Who made the cups? Who fabricated the holders? Who keeps track of receipts so we can slurp that fine cup of Joe in the morning? Who is setting up the store at three in the morning so Madame Narcissist can purchase her cup of low-fat extra cream latte?

REALITY CHECK: People are dependent on one another, which requires an element of trust (something narcissists are short of) that store managers will stock their backroom with extra beans and jugs of cream and pretty plastic stir sticks. Pretending we are alone and self-sufficient is one of the most grandiose ideas the American culture has ever heralded as an achievable and desirable goal. The only way to pretend we are self-reliant is to ignore, devalue, and deny our true state of inter-dependence. Congratulating ourselves for having done everything on our own is a narcissistic illusion.

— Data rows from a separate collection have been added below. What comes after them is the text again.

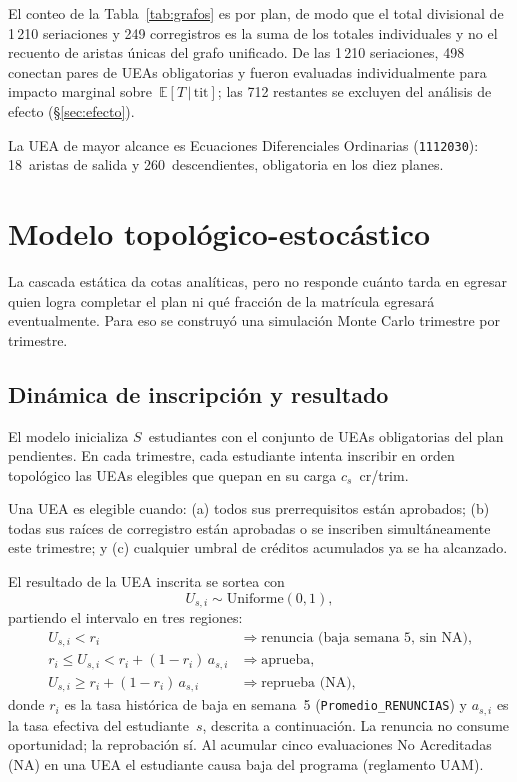 \documentclass[11pt,letterpaper]{article}
\newcommand{\uea}[1]{\texttt{#1}}
\newcommand{\ETtit}{\mathbb{E}[T\,|\,\mathrm{tit}]}
\begin{document}
El conteo de la Tabla~\ref{tab:grafos} es por plan, de modo que el total divisional de 1\,210 seriaciones y 249 corregistros es la suma de los totales individuales y no el recuento de aristas únicas del grafo unificado.
De las 1\,210 seriaciones, 498 conectan pares de UEAs obligatorias y fueron evaluadas individualmente para impacto marginal sobre~$\ETtit$; las 712 restantes se excluyen del análisis de efecto (\S\ref{sec:efecto}).

La UEA de mayor alcance es Ecuaciones Diferenciales Ordinarias (\uea{1112030}):
18~aristas de salida y 260~descendientes, obligatoria en los diez planes.

\section{Modelo topológico-estocástico}
\label{sec:modelo}

La cascada estática da cotas analíticas, pero no responde cuánto tarda
en egresar quien logra completar el plan ni qué fracción de la matrícula
egresará eventualmente.
Para eso se construyó una simulación Monte Carlo trimestre por trimestre.

\subsection{Dinámica de inscripción y resultado}

El modelo inicializa $S$~estudiantes con el conjunto de UEAs obligatorias del
plan pendientes.
En cada trimestre, cada estudiante intenta inscribir en orden topológico las
UEAs elegibles que quepan en su carga $c_s$~cr/trim.

Una UEA es elegible cuando: (a) todos sus prerrequisitos están aprobados;
(b) todas sus raíces de corregistro están aprobadas o se inscriben
simultáneamente este trimestre; y (c) cualquier umbral de créditos acumulados
ya se ha alcanzado.

El resultado de la UEA inscrita se sortea con
\begin{equation}
  U_{s,i}\sim\mathrm{Uniforme}(0,1),
  \label{eq:sorteo}
\end{equation}
partiendo el intervalo en tres regiones:
\begin{align}
  U_{s,i} < r_i
    &\;\Longrightarrow\; \text{renuncia (baja semana~5, sin NA),}
    \label{eq:renuncia}\\
  r_i \leq U_{s,i} < r_i + (1-r_i)\,a_{s,i}
    &\;\Longrightarrow\; \text{aprueba,}
    \label{eq:aprueba}\\
  U_{s,i} \geq r_i + (1-r_i)\,a_{s,i}
    &\;\Longrightarrow\; \text{reprueba (NA),}
    \label{eq:reproba}
\end{align}
donde $r_i$ es la tasa histórica de baja en semana~5
(\texttt{Promedio\_RENUNCIAS}) y $a_{s,i}$ es la tasa efectiva del
estudiante~$s$, descrita a continuación.
La renuncia no consume oportunidad; la reprobación sí.
Al acumular cinco evaluaciones No Acreditadas (NA) en una UEA el estudiante causa baja del programa
(reglamento UAM).
\end{document}
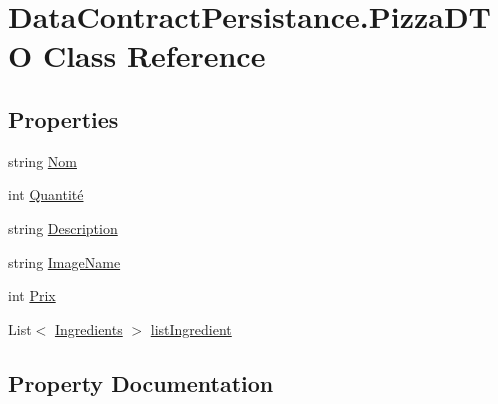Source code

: \hypertarget{classDataContractPersistance_1_1PizzaDTO}{}\section{Data\+Contract\+Persistance.\+Pizza\+D\+TO Class Reference}
\label{classDataContractPersistance_1_1PizzaDTO}
\subsection*{Properties}
\begin{DoxyCompactItemize}
\item 
string \hyperlink{classDataContractPersistance_1_1PizzaDTO_a5f4698b64777dc1af13e2c045930a330}{Nom}
\item 
int \hyperlink{classDataContractPersistance_1_1PizzaDTO_a6b47cf0d1995d3085cc8281448414c41}{Quantité}
\item 
string \hyperlink{classDataContractPersistance_1_1PizzaDTO_a965a708c18fa4aebde7578dda1ecb7b1}{Description}
\item 
string \hyperlink{classDataContractPersistance_1_1PizzaDTO_aa8c4b12c22c22196253ea7a95609dbbf}{Image\+Name}
\item 
int \hyperlink{classDataContractPersistance_1_1PizzaDTO_a12a4055966ec60d8149295fee77280ac}{Prix}
\item 
List$<$ \hyperlink{namespaceModele_a001a8e89e56a724f24a249ba98080d41}{Ingredients} $>$ \hyperlink{classDataContractPersistance_1_1PizzaDTO_acd0ba4249673014e0ed52f096c06d56b}{list\+Ingredient}
\end{DoxyCompactItemize}


\subsection{Property Documentation}
\mbox{\label{classDataContractPersistance_1_1PizzaDTO_a965a708c18fa4aebde7578dda1ecb7b1}} 
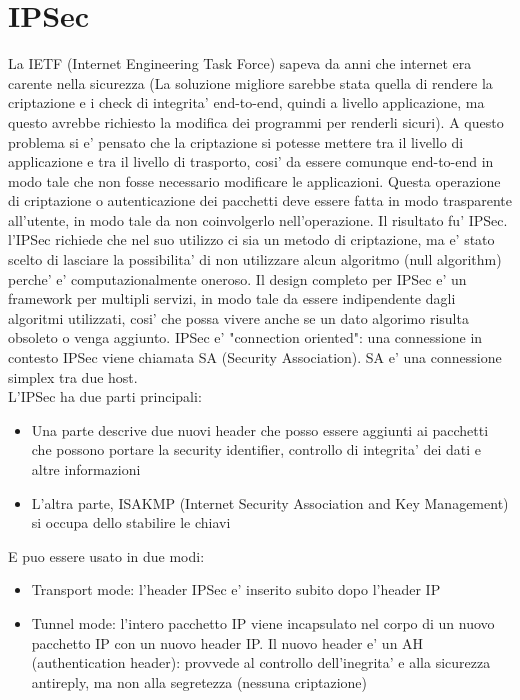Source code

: \section{IPSec}
La IETF (Internet Engineering Task Force) sapeva da anni che internet era carente nella sicurezza (La soluzione migliore sarebbe stata quella di rendere la criptazione e i check di integrita' end-to-end, quindi a livello applicazione, ma questo avrebbe richiesto la modifica dei programmi per renderli sicuri). A questo problema si e' pensato che la criptazione si potesse mettere tra il livello di applicazione e tra il livello di trasporto, cosi' da essere comunque end-to-end in modo tale che non fosse necessario modificare le applicazioni. Questa operazione di criptazione o autenticazione dei pacchetti deve essere fatta in modo trasparente all'utente, in modo tale da non coinvolgerlo nell'operazione. 
Il risultato fu' IPSec. l'IPSec richiede che nel suo utilizzo ci sia un metodo di criptazione, ma e' stato scelto di lasciare la possibilita' di non utilizzare alcun algoritmo (null algorithm) perche' e' computazionalmente oneroso. Il design completo per IPSec e' un framework per multipli servizi, in  modo tale da essere indipendente dagli algoritmi utilizzati, cosi' che possa vivere anche se un dato algorimo risulta obsoleto o venga aggiunto. IPSec e' "connection oriented": una connessione in contesto IPSec viene chiamata SA (Security Association). SA e' una connessione simplex tra due host.\\ L'IPSec ha due parti principali:
\begin{itemize}
	\item Una parte descrive due nuovi header che posso essere aggiunti ai pacchetti che possono portare la security identifier, controllo di integrita' dei dati e altre informazioni
	\item L'altra parte, ISAKMP (Internet Security Association and Key Management) si occupa dello stabilire le chiavi
\end{itemize}
E puo essere usato in due modi:
\begin{itemize}
	\item Transport mode: l'header IPSec e' inserito subito dopo l'header IP
	\item Tunnel mode: l'intero pacchetto IP viene incapsulato nel corpo di un nuovo pacchetto IP con un nuovo header IP. Il nuovo header e' un AH (authentication header): provvede al controllo dell'inegrita' e alla sicurezza antireply, ma non alla segretezza (nessuna criptazione)
\end{itemize}
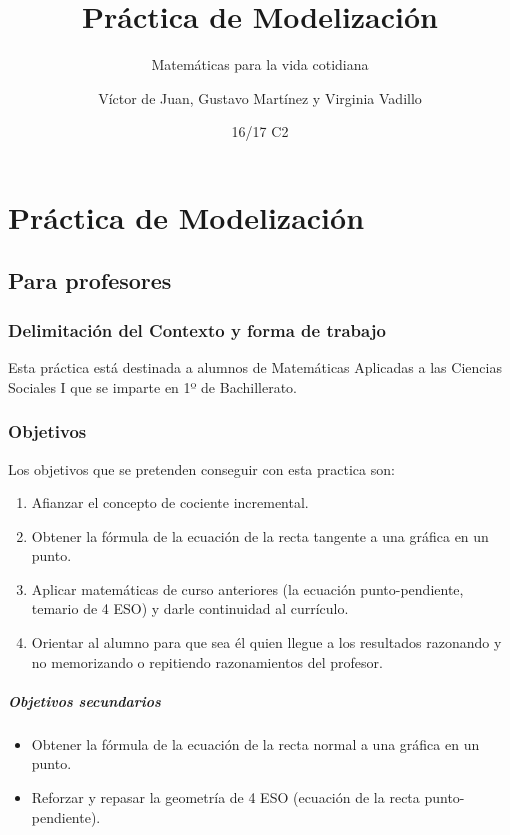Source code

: \documentclass[palatino]{apuntesURJC}
\title{Práctica de Modelización}
\subtitle{Matemáticas para la vida cotidiana}
\author{Víctor de Juan, Gustavo Martínez y Virginia Vadillo}
\date{16/17 C2}
\begin{document}
\maketitle

\chapter{Práctica de Modelización}

\section{Para profesores}

\subsection{Delimitación del Contexto y forma de trabajo}
Esta práctica está destinada a alumnos de Matemáticas Aplicadas a las Ciencias Sociales I que se imparte en 1º de Bachillerato.

\subsection{Objetivos}

Los objetivos que se pretenden conseguir con esta practica son:
\begin{enumerate}
	\item Afianzar el concepto de cociente incremental.
	\item Obtener la fórmula de la ecuación de la recta tangente a una gráfica en un punto.
	\item Aplicar matemáticas de curso anteriores (la ecuación punto-pendiente, temario de 4 ESO) y darle continuidad al currículo.
	\item Orientar al alumno para que sea él quien llegue a los resultados razonando y no memorizando o repitiendo razonamientos del profesor.
\end{enumerate}

\paragraph{Objetivos secundarios}
\begin{itemize}
	\item Obtener la fórmula de la ecuación de la recta normal a una gráfica en un punto.
	\item Reforzar y repasar la geometría de 4 ESO (ecuación de la recta punto-pendiente).
\end{itemize}
\end{document}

Narcissists’ grandiosity means they honestly believe they are superior beings---entitled to be served by the grubbing minions. Because narcissists cannot tolerate conscious awareness of their inner disconnect, they maintain an aloof perception of themselves as unique, thus abrogating themselves from social responsibility. What a childish perception to protect one’s self-esteem and pride by avoiding feelings of dependency and vulnerability! This defensive maneuver reminds me of two-year olds who in their narcissistic oblivion are ignorant to how little they do for themselves. “I don’t need anybody! I can do everything myself!”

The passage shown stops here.